→ **Exercise requirements**
Scan the listing below and copy each line holding the word "between".
********************
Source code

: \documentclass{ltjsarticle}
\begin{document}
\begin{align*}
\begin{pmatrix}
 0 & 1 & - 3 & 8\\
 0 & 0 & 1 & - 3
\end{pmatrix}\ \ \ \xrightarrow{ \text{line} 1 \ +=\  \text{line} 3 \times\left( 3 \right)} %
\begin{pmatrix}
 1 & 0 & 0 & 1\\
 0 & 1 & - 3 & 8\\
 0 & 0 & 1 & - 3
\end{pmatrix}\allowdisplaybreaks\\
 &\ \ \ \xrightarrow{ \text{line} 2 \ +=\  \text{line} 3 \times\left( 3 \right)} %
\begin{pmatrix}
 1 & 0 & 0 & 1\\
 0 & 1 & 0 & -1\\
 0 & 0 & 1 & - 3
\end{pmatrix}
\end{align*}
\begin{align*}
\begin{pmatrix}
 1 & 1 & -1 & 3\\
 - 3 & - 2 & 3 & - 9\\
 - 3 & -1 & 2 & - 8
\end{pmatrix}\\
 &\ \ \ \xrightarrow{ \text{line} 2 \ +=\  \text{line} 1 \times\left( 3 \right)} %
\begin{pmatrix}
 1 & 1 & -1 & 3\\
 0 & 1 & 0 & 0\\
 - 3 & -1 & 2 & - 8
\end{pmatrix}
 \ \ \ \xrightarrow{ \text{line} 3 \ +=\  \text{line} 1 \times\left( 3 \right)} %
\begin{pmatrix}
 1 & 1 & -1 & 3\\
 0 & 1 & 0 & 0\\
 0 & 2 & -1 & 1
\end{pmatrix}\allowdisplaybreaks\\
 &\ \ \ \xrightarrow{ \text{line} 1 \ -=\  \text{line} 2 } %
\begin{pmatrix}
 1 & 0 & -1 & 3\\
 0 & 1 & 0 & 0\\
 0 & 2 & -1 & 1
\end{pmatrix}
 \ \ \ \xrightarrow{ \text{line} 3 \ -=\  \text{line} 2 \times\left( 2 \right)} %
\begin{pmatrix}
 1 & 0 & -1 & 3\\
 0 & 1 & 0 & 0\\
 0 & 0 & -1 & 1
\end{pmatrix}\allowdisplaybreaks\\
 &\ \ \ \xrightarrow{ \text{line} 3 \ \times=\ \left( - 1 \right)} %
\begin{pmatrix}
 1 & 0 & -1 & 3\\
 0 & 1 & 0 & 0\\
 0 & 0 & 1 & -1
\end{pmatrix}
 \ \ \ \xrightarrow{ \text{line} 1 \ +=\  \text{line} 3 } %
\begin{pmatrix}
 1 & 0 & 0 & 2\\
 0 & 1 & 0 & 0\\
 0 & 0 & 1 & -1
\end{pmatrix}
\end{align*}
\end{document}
********************
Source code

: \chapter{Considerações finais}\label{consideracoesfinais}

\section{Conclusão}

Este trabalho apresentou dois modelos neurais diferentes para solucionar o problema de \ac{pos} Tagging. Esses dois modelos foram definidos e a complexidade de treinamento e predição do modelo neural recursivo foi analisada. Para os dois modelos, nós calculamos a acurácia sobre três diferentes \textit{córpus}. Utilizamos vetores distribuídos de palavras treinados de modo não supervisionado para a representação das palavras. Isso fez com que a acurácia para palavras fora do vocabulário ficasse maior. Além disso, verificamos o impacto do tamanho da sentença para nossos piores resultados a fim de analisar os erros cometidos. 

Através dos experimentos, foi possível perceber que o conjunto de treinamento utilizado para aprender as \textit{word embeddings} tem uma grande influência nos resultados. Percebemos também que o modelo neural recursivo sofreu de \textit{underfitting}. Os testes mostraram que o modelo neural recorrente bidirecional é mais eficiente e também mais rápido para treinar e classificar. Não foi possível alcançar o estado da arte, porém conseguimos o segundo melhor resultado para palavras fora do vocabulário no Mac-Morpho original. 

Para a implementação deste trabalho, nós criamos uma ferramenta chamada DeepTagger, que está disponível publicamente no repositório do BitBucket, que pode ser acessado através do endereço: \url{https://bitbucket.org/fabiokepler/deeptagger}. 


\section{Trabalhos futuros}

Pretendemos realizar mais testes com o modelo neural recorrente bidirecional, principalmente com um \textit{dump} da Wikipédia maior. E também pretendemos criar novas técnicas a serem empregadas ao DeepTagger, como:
********************
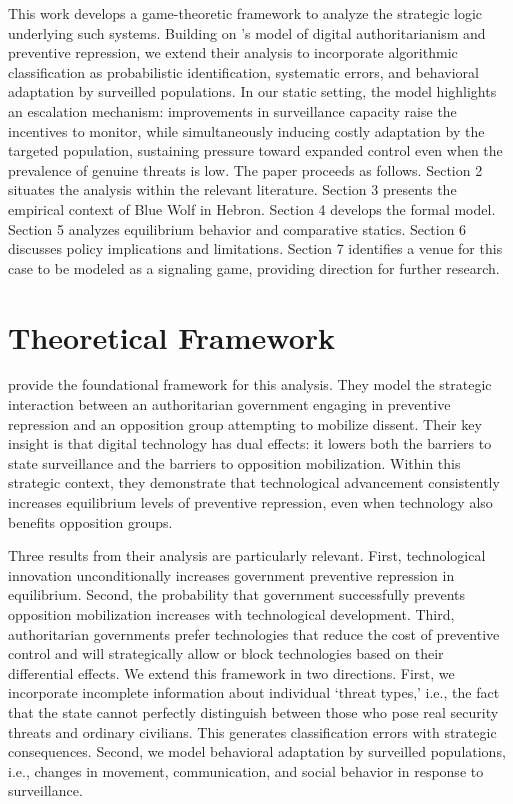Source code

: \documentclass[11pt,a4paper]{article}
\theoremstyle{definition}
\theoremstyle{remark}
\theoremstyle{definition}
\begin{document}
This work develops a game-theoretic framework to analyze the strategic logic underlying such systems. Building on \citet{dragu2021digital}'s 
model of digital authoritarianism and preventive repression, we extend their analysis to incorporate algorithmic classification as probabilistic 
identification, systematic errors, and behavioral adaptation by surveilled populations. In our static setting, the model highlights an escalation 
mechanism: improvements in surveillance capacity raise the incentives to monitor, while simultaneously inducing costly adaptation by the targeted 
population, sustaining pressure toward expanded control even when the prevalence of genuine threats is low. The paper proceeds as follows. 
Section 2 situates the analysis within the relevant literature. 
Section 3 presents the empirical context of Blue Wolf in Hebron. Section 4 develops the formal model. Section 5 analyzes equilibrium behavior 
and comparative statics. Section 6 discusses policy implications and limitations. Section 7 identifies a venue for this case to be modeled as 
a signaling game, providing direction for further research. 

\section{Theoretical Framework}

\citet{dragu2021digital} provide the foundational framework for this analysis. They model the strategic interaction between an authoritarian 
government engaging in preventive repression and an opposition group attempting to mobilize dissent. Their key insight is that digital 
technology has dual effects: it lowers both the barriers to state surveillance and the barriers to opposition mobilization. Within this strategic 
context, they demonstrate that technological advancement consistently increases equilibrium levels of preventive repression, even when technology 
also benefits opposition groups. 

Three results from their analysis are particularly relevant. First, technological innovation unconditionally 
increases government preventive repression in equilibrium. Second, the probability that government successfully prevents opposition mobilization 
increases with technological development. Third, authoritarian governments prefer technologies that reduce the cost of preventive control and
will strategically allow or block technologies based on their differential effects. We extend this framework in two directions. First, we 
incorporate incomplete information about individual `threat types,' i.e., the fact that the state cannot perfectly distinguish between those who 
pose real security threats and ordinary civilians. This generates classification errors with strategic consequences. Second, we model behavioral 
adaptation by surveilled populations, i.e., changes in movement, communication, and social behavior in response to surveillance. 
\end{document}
********************
→ **Completed exercise**
\citet{dragu2021digital} provide the foundational framework for this analysis. They model the strategic interaction between an authoritarian 
incorporate incomplete information about individual `threat types,' i.e., the fact that the state cannot perfectly distinguish between those who 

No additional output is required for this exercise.